* PROBLEM TO WORK ON
Repeat every entry exactly. Do not include the pictures.

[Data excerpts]
+++

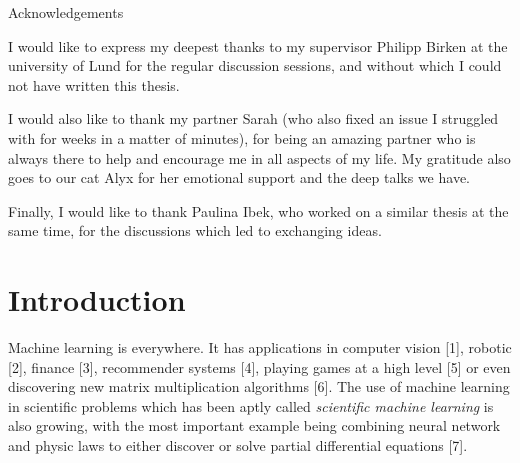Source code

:\documentclass[
  letterpaper,
]{report}
\renewcommand*\contentsname{Table of contents}
\newcommand\contentsname{Table of contents}
\theoremstyle{plain}
\theoremstyle{definition}
\theoremstyle{definition}
\theoremstyle{remark}
\begin{document}
\newpage



\begin{center}
\huge{Acknowledgements}
\end{center}

\vspace*{\baselineskip}

I would like to express my deepest thanks to my supervisor Philipp Birken at the university of Lund for the regular discussion sessions, and without which I could not have written this thesis.

I would also like to thank my partner Sarah (who also fixed an issue I struggled with for weeks in a matter of minutes), for being an amazing partner who is always there to help and encourage me in all aspects of my life. My gratitude also goes to our cat Alyx for her emotional support and the deep talks we have. 

Finally, I would like to thank Paulina Ibek, who worked on a similar thesis at the same time, for the discussions which led to exchanging ideas.

\newpage
\ifdefined\Shaded\renewenvironment{Shaded}{\begin{tcolorbox}[borderline west={3pt}{0pt}{shadecolor}, sharp corners, frame hidden, interior hidden, breakable, enhanced, boxrule=0pt]}{\end{tcolorbox}}\fi

\renewcommand*\contentsname{Table of contents}
{
\hypersetup{linkcolor=}
\setcounter{tocdepth}{2}
\tableofcontents
}

\hypertarget{introduction}{%
\chapter*{Introduction}\label{introduction}}


Machine learning is everywhere. It has applications in computer vision
{[}1{]}, robotic {[}2{]}, finance {[}3{]}, recommender systems {[}4{]},
playing games at a high level {[}5{]} or even discovering new matrix
multiplication algorithms {[}6{]}. The use of machine learning in
scientific problems which has been aptly called \emph{scientific machine
learning} is also growing, with the most important example being
combining neural network and physic laws to either discover or solve
partial differential equations {[}7{]}.
\end{document}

+++

* SOLVED EXERCISE
Source code

:\documentclass[
  letterpaper,
]{report}
\renewcommand*\contentsname{Table of contents}
\newcommand\contentsname{Table of contents}
\theoremstyle{plain}
\theoremstyle{definition}
\theoremstyle{definition}
\theoremstyle{remark}
\begin{document}
\newpage



\begin{center}
\huge{Acknowledgements}
\end{center}

\vspace*{\baselineskip}

I would like to express my deepest thanks to my supervisor Philipp Birken at the university of Lund for the regular discussion sessions, and without which I could not have written this thesis.

I would also like to thank my partner Sarah (who also fixed an issue I struggled with for weeks in a matter of minutes), for being an amazing partner who is always there to help and encourage me in all aspects of my life. My gratitude also goes to our cat Alyx for her emotional support and the deep talks we have. 

Finally, I would like to thank Paulina Ibek, who worked on a similar thesis at the same time, for the discussions which led to exchanging ideas.

\newpage
\ifdefined\Shaded\renewenvironment{Shaded}{\begin{tcolorbox}[borderline west={3pt}{0pt}{shadecolor}, sharp corners, frame hidden, interior hidden, breakable, enhanced, boxrule=0pt]}{\end{tcolorbox}}\fi

\renewcommand*\contentsname{Table of contents}
{
\hypersetup{linkcolor=}
\setcounter{tocdepth}{2}
\tableofcontents
}

\hypertarget{introduction}{%
\chapter*{Introduction}\label{introduction}}


Machine learning is everywhere. It has applications in computer vision
{[}1{]}, robotic {[}2{]}, finance {[}3{]}, recommender systems {[}4{]},
playing games at a high level {[}5{]} or even discovering new matrix
multiplication algorithms {[}6{]}. The use of machine learning in
scientific problems which has been aptly called \emph{scientific machine
learning} is also growing, with the most important example being
combining neural network and physic laws to either discover or solve
partial differential equations {[}7{]}.
\end{document}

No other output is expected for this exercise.